| Assignment |
Which of the lines below include "above"? Each one should be copied out.

[Extracted data entries]
################

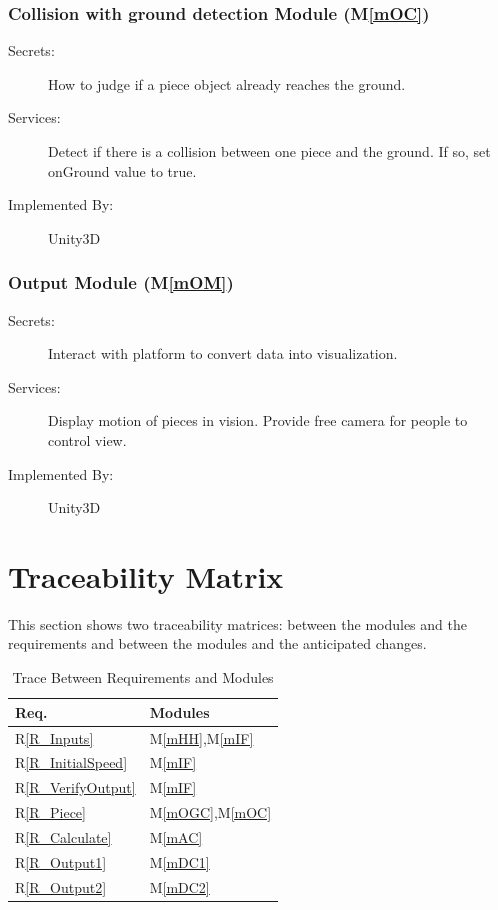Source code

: \documentclass[12pt, titlepage]{article}
\newcommand{\rref}[1]{R\ref{#1}}
\newcommand{\mref}[1]{M\ref{#1}}
\begin{document}
	\subsubsection{Collision with ground detection Module (\mref{mOC})}
	
	\begin{description}
		\item[Secrets:] How to judge if a piece object already reaches the ground.
		\item[Services:] Detect if there is a collision between one piece and the ground. If so, set onGround value to true. 
		\item[Implemented By:] Unity3D
	\end{description}
	
	\subsubsection{Output Module (\mref{mOM})}
	
	\begin{description}
		\item[Secrets:] Interact with platform to convert data into visualization.
		\item[Services:] Display motion of pieces in vision. Provide free camera for people to control view.
		\item[Implemented By:] Unity3D
		\end{description}
	
	\section{Traceability Matrix} \label{SecTM}
	
	This section shows two traceability matrices: between the modules and the
	requirements and between the modules and the anticipated changes.
	
	\begin{table}[H]
		\centering
		\begin{tabular}{p{} p{}}
			\toprule
			\textbf{Req.} & \textbf{Modules}\\
			\midrule
			\rref{R_Inputs} & \mref{mHH},\mref{mIF}\\
			\rref{R_InitialSpeed} & \mref{mIF}\\
			\rref{R_VerifyOutput} & \mref{mIF}\\
			\rref{R_Piece} & \mref{mOGC},\mref{mOC}\\
			\rref{R_Calculate} & \mref{mAC}\\
			\rref{R_Output1} & \mref{mDC1}\\
			\rref{R_Output2} & \mref{mDC2}\\
			\bottomrule
		\end{tabular}
		\caption{Trace Between Requirements and Modules}
		\label{TblRT}
	\end{table}
	
\end{document}
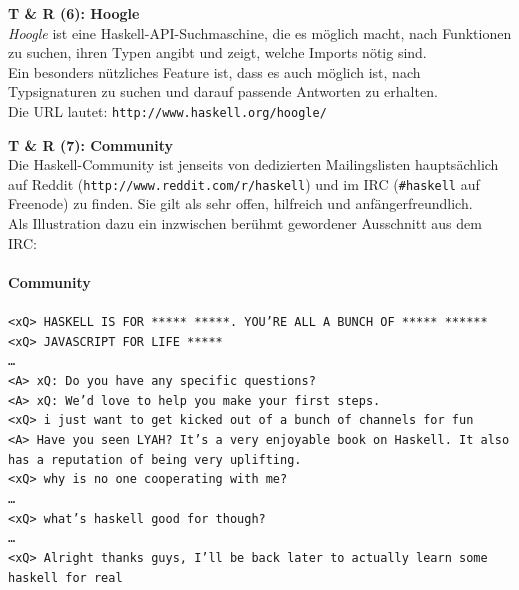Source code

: \documentclass{beamer}
\begin{document}
  \begin{frame}
    \begin{center}
    \Large\textbf{T \& R (6): Hoogle}\\ \bigskip \normalsize
    \emph{Hoogle} ist eine Haskell-API-Suchmaschine, die es möglich macht, nach Funktionen zu suchen, ihren Typen angibt und zeigt, welche Imports nötig sind.\\ Ein besonders nützliches Feature ist, dass es auch möglich ist, nach Typsignaturen zu suchen und darauf passende Antworten zu erhalten.\\ \bigskip
    Die URL lautet: \texttt{http://www.haskell.org/hoogle/}
    \end{center}
  \end{frame}
  
  
  \begin{frame}
    \begin{center}
    \Large\textbf{T \& R (7): Community}\\ \bigskip \normalsize
    Die Haskell-Community ist jenseits von dedizierten Mailingslisten hauptsächlich auf Reddit (\texttt{http://www.reddit.com/r/haskell}) und im IRC (\texttt{\#haskell} auf Freenode) zu finden. Sie gilt als sehr offen, hilfreich und anfängerfreundlich.\\\bigskip
    Als Illustration dazu ein inzwischen berühmt gewordener Ausschnitt aus dem IRC:
    \end{center}
  \end{frame}
  
  
  \begin{frame}

    \framesubtitle{Community} \small
    \texttt{<xQ> HASKELL IS FOR ***** *****. YOU'RE ALL A BUNCH OF ***** ******}\\
    \texttt{<xQ> JAVASCRIPT FOR LIFE *****}\\
    \pause
    \texttt{\dots}\\
    \texttt{<A> xQ: Do you have any specific questions?}\\
    \texttt{<A> xQ: We'd love to help you make your first steps.}\\
    \pause
    \texttt{<xQ> i just want to get kicked out of a bunch of channels for fun}\\
    \texttt{<A> Have you seen LYAH? It's a very enjoyable book on Haskell. It also has a reputation of being very uplifting.}\\
    \texttt{<xQ> why is no one cooperating with me?}\\
    \pause
    \texttt{\dots}\\
    \texttt{<xQ> what's haskell good for though?}\\
    \texttt{\dots}\\
    \texttt{<xQ> Alright thanks guys, I'll be back later to actually learn some haskell for real}\\
  \end{frame}
\end{document}
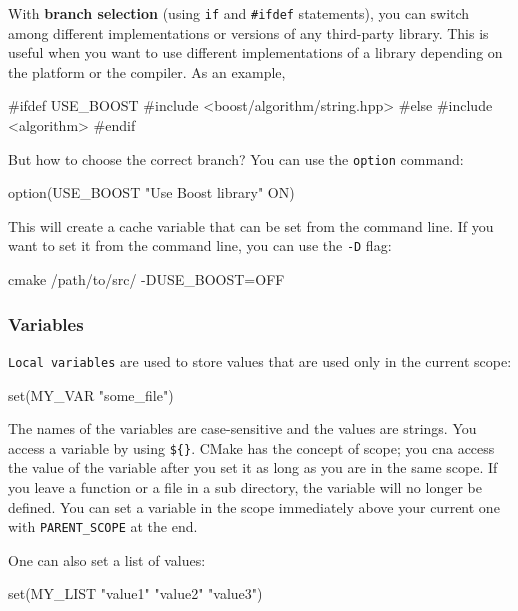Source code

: With \textbf{branch selection} (using \texttt{if} and \texttt{\#ifdef} statements), you can switch among different implementations or versions of any third-party library. 
This is useful when you want to use different implementations of a library depending on the platform or the compiler. 
As an example, 
\begin{codeblock}[language=bash]
#ifdef USE_BOOST
    #include <boost/algorithm/string.hpp>
#else
    #include <algorithm>
#endif
\end{codeblock}

But how to choose the correct branch? You can use the \texttt{option} command:

\begin{codeblock}[language=bash]
option(USE_BOOST "Use Boost library" ON)
\end{codeblock}

This will create a cache variable that can be set from the command line. If you want to set it from the command line, you can use the \texttt{-D} flag:

\begin{codeblock}[language=bash]
cmake /path/to/src/ -DUSE_BOOST=OFF
\end{codeblock}


\subsubsection{Variables}

\texttt{Local variables} are used to store values that are used only in the current scope:

\begin{codeblock}[language=bash]
set(MY_VAR "some_file") 
\end{codeblock}

The names of the variables are case-sensitive and the values are strings. You access a variable by using \texttt{\$\{\}}.
CMake has the concept of scope; you cna access the value of the variable after you set it as long as you are in the same scope. If you leave a function or a file in a sub directory, the variable will 
no longer be defined. You can set a variable in the scope immediately above your current one with \texttt{PARENT\_SCOPE} at the end. 

One can also set a list of values:

\begin{codeblock}[language=bash]
set(MY_LIST "value1" "value2" "value3")
\end{codeblock}

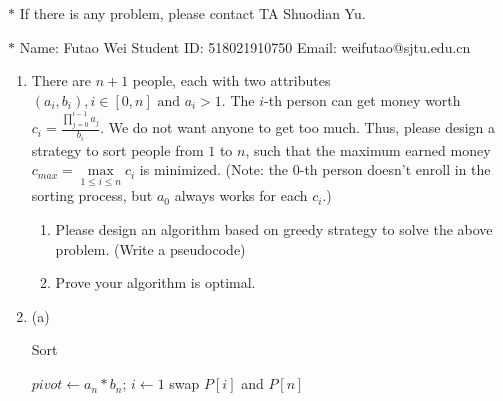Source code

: \documentclass[12pt,a4paper]{article}
\makeatletter
\theoremstyle{case}
\newtheorem*{solution}{Solution}
\theoremstyle{definition}
\renewenvironment{solution}[1][Solution] {\par\pushQED{\qed}\normalfont\topsep6\p@\@plus6\p@\relax\trivlist\item[\hskip\labelsep\bfseries#1\@addpunct{.}]\ignorespaces}{\popQED\endtrivlist\@endpefalse} \makeatother
\makeatother
\begin{document}
\noindent

\noindent{}
\begin{center}
\footnotesize{\color{red}$*$ If there is any problem, please contact TA Shuodian Yu.}

\footnotesize{\color{blue}$*$ Name: Futao Wei  \quad Student ID: 518021910750 \quad Email: weifutao@sjtu.edu.cn}
\end{center}

\begin{enumerate}
    \item
    There are $n+1$ people, each with two attributes $(a_i,b_i), i\in[0,n] \text{ and } a_i>1$. The $i$-th person can get money worth $c_i = \frac{\prod_{j=0}^{i-1}{a_j}}{b_i}$. We do not want anyone to get too much. Thus, please design a strategy to sort people from $1$ to $n$, such that the maximum earned money $c_{max}=\max\limits_{1\leq i\leq n} c_i$ is minimized. (Note: the 0-th person doesn't enroll in the sorting process, but $a_0$ always works for each $c_i$.)
    \begin{enumerate}
        \item Please design an algorithm based on greedy strategy to solve the above problem. (Write a pseudocode)
        \item Prove your algorithm is optimal.
    \end{enumerate}

    \begin{solution}
    	\hfill \break
        (a) 
        \begin{minipage}[t]{0.90\textwidth}
        	\begin{algorithm}[H]
        		\caption{Sort}
        		\BlankLine
        		
        		
				$pivot \leftarrow a_n * b_n$; $i \leftarrow 1$\;
				swap $P[i]$ and $P[n]$\;
				

\end{algorithm}
\end{minipage}
\end{solution}
\end{enumerate}
\end{document}
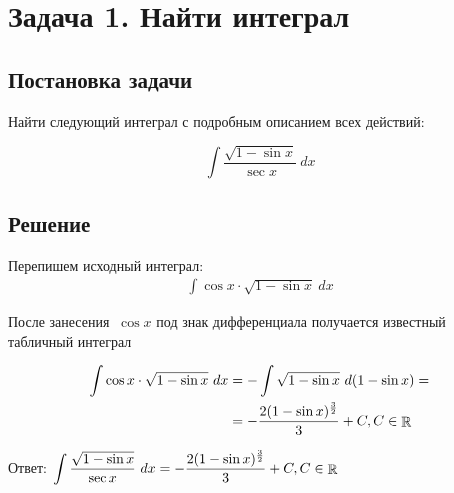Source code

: \def \task {
	\int \frac{\sqrt{1 - \sin{x}}}{ \sec{x} } ~ dx
}

\section{Задача 1. Найти интеграл}
\subsection{Постановка задачи}
Найти следующий интеграл с подробным описанием всех действий:

\[\task \]

\subsection{Решение}

Перепишем исходный интеграл:
\begin{align*}
	\int \cos{x} \cdot \sqrt{1 - \sin{x}} ~ dx
\end{align*}

После занесения $\ \cos{x} $ под знак дифференциала получается известный табличный интеграл

\begin{align*}
	\int  \cos{x} \cdot \sqrt{1 - \sin{x}} ~ dx
	& = -\int \sqrt{1 - \sin{x}} ~ d(1 - \sin{x}) = \\
	& = -\frac{2 (1 - \sin{x})^\frac{3}{2}}{3} + {C},
	C \in \mathop{\rm \mathbb{R}}
\end{align*}

Ответ: $ \displaystyle \task = -\frac{2 (1 - \sin{x})^\frac{3}{2}}{3} + {C}, C \in \rational $
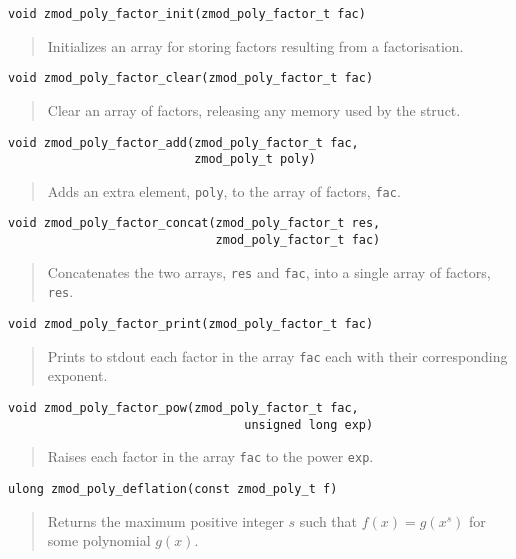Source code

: \documentclass[a4paper,10pt]{article}
\newcommand{\code}{\lstinline}
\begin{document}
\begin{lstlisting}
void zmod_poly_factor_init(zmod_poly_factor_t fac)
\end{lstlisting}
\begin{quote}
Initializes an array for storing factors resulting from a factorisation.  \end{quote}

\begin{lstlisting}
void zmod_poly_factor_clear(zmod_poly_factor_t fac)
\end{lstlisting}
\begin{quote}
Clear an array of factors, releasing any memory used by the struct.
\end{quote}

\begin{lstlisting}
void zmod_poly_factor_add(zmod_poly_factor_t fac,
                          zmod_poly_t poly)
\end{lstlisting}
\begin{quote}
Adds an extra element, \code{poly}, to the array of factors, \code{fac}.  
\end{quote}

\begin{lstlisting}
void zmod_poly_factor_concat(zmod_poly_factor_t res,
                             zmod_poly_factor_t fac)
\end{lstlisting}
\begin{quote}
Concatenates the two arrays, \code{res} and \code{fac}, into a single array of factors, \code{res}.  
\end{quote}

\begin{lstlisting}
void zmod_poly_factor_print(zmod_poly_factor_t fac)
\end{lstlisting}
\begin{quote}
Prints to stdout each factor in the array \code{fac} each with their corresponding exponent.
\end{quote}

\begin{lstlisting}
void zmod_poly_factor_pow(zmod_poly_factor_t fac, 
                                 unsigned long exp)
\end{lstlisting}
\begin{quote}
Raises each factor in the array \code{fac} to the power \code{exp}.
\end{quote}

\begin{lstlisting}
ulong zmod_poly_deflation(const zmod_poly_t f)
\end{lstlisting}
\begin{quote}
Returns the maximum positive integer $s$ such that $f(x) = g(x^s)$ for some polynomial $g(x)$.
\end{quote}
\end{document}
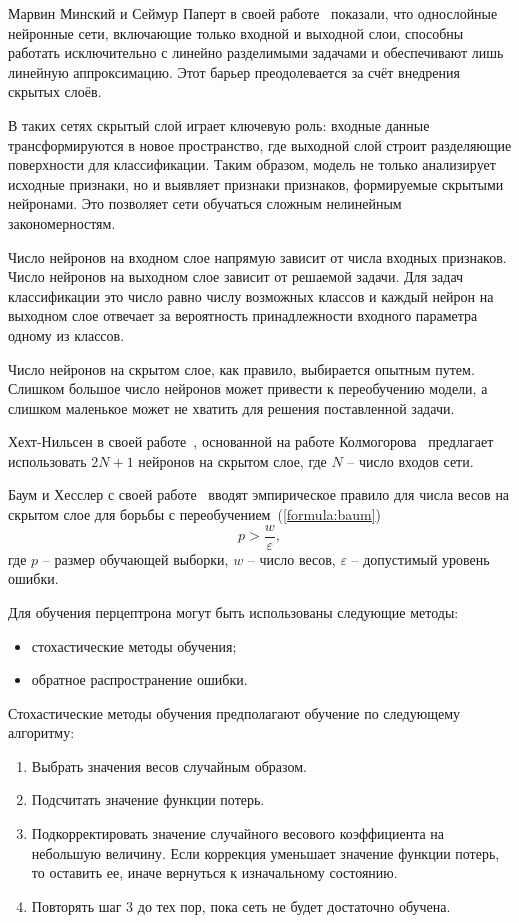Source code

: Марвин Минский и Сеймур Паперт в своей работе~\cite{minsky1969perceptrons} показали, что однослойные нейронные сети, включающие только входной и выходной слои, способны работать исключительно с линейно разделимыми задачами и обеспечивают лишь линейную аппроксимацию.
Этот барьер преодолевается за счёт внедрения скрытых слоёв.

В таких сетях скрытый слой играет ключевую роль: входные данные трансформируются в новое пространство, где выходной слой строит разделяющие поверхности для классификации.
Таким образом, модель не только анализирует исходные признаки, но и выявляет признаки признаков, формируемые скрытыми нейронами. 
Это позволяет сети обучаться сложным нелинейным закономерностям.

Число нейронов на входном слое напрямую зависит от числа входных признаков.
Число нейронов на выходном слое зависит от решаемой задачи.
Для задач классификации это число равно числу возможных классов и каждый нейрон на выходном слое отвечает за вероятность принадлежности входного параметра одному из классов.

Число нейронов на скрытом слое, как правило, выбирается опытным путем.
Слишком большое число нейронов может привести к переобучению модели, а слишком маленькое может не хватить для решения поставленной задачи.

Хехт-Нильсен в своей работе~\cite{hecht1987}, основанной на работе Колмогорова~\cite{kolmogorov1957} предлагает использовать $2N + 1$ нейронов на скрытом слое, где $N$ -- число входов сети.

Баум и Хесслер с своей работе~\cite{baum1989} вводят эмпирическое правило для числа весов на скрытом слое для борьбы с переобучением~(\ref{formula:baum})
\begin{equation}\label{formula:baum}
	p > \frac{w}{\varepsilon},
\end{equation}
где $p$ -- размер обучающей выборки, $w$ -- число весов, $\varepsilon$ -- допустимый уровень ошибки.

Для обучения перцептрона могут быть использованы следующие методы:
\begin{itemize}
	\item стохастические методы обучения;
	\item обратное распространение ошибки.
\end{itemize}

Стохастические методы обучения предполагают обучение по следующему алгоритму:
\begin{enumerate}
	\item Выбрать значения весов случайным образом.
	\item Подсчитать значение функции потерь.
	\item Подкорректировать значение случайного весового коэффициента на небольшую величину. Если коррекция уменьшает значение функции потерь, то оставить ее, иначе вернуться к изначальному состоянию.
	\item Повторять шаг 3 до тех пор, пока сеть не будет достаточно обучена.
\end{enumerate}

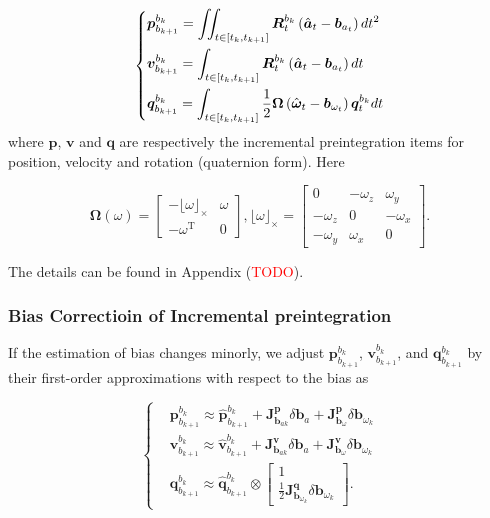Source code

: \documentclass[12pt]{report}   %
\begin{document}
\begin{equation}
\centering
\left\{
\begin{aligned}
&\bm{p}_{b_{k+1}}^{b_k}=\iint_{t\in\left[t_k,t_{k+1}\right]}\bm{R}_{t}^{b_k}\left(\hat{\bm{a}}_{t}-\bm{b}_{a_t}\right)dt^2\\
&\bm{v}_{b_{k+1}}^{b_k}=\int_{t\in\left[t_k,t_{k+1}\right]}\bm{R}_{t}^{b_k}\left(\hat{\bm{a}}_{t}-\bm{b}_{a_t}\right)dt \\
&\bm{q}_{b_{k+1}}^{b_k}=\int_{t\in\left[t_k,t_{k+1}\right]}\frac{1}{2}\bm{\Omega}\left(\hat{\bm{\omega}}_t-\bm{b}_{\omega_t}\right)\bm{q}_t^{b_k}dt
\end{aligned}
\right.
\label{eq.preintegration}
\end{equation}
where $\bm{p}$, $\bm{v}$ and $\bm{q}$ are respectively the
incremental preintegration items for position, velocity and rotation (quaternion
form). Here 

\begin{equation}
\bm{\Omega}\left( \omega \right) = 
\begin{bmatrix}
	- \lfloor \omega \rfloor _ \times & \omega \\
	- \omega ^{\mathrm{T}} & 0
\end{bmatrix}, \lfloor \omega \rfloor _ \times = 
\begin{bmatrix}
	0 & - \omega_z & \omega_y \\
	- \omega_z & 0 & - \omega_x \\
	- \omega_y & \omega_x & 0
\end{bmatrix}.
\label{eq.rot_incremental}
\end{equation}

The details can be found in Appendix (\textcolor{red}{TODO}).


\subsubsection{Bias Correctioin of Incremental preintegration}

If the estimation of bias changes minorly, we adjust $\bm{p}_{b_{k+1}}^{b_k}$, $\bm{v}_{b_{k+1}}^{b_k}$, and $\bm{q}_{b_{k+1}}^{b_k}$ by their first-order approximations with respect to the bias as

\begin{equation}
\left\{
\begin{aligned}
&\bm{p}_{b_{k+1}}^{b_k}\approx\hat{\bm{p}}_{b_{k+1}}^{b_k}+\bm{J}^{\bm{p}}_{\bm{b}_{ak}}\delta\bm{b}_a+\bm{J}^{\bm{p}}_{\bm{b}_\omega}\delta\bm{b}_{\omega_k} \\
&\bm{v}_{b_{k+1}}^{b_k}\approx\hat{\bm{v}}_{b_{k+1}}^{b_k}+\bm{J}^{\bm{v}}_{\bm{b}_{ak}}\delta\bm{b}_a+\bm{J}^{\bm{v}}_{\bm{b}_\omega}\delta\bm{b}_{\omega_k} \\
&\bm{q}_{b_{k+1}}^{b_k}\approx\hat{\bm{q}}_{b_{k+1}}^{b_k}\otimes 
	\begin{bmatrix}
		1 \\ \frac{1}{2}\bm{J}^{\bm{q}}_{\bm{b}_{\omega_k}}\delta\bm{b}_{\omega_k}
	\end{bmatrix}.
\end{aligned}
\right.
\label{eq.bias_correction}
\end{equation}
\end{document}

################

| Result of the task |
no longer be defined. You can set a variable in the scope immediately above your current one with \texttt{PARENT\_SCOPE} at the end. 
        \item Please design an algorithm based on greedy strategy to solve the above problem. (Write a pseudocode)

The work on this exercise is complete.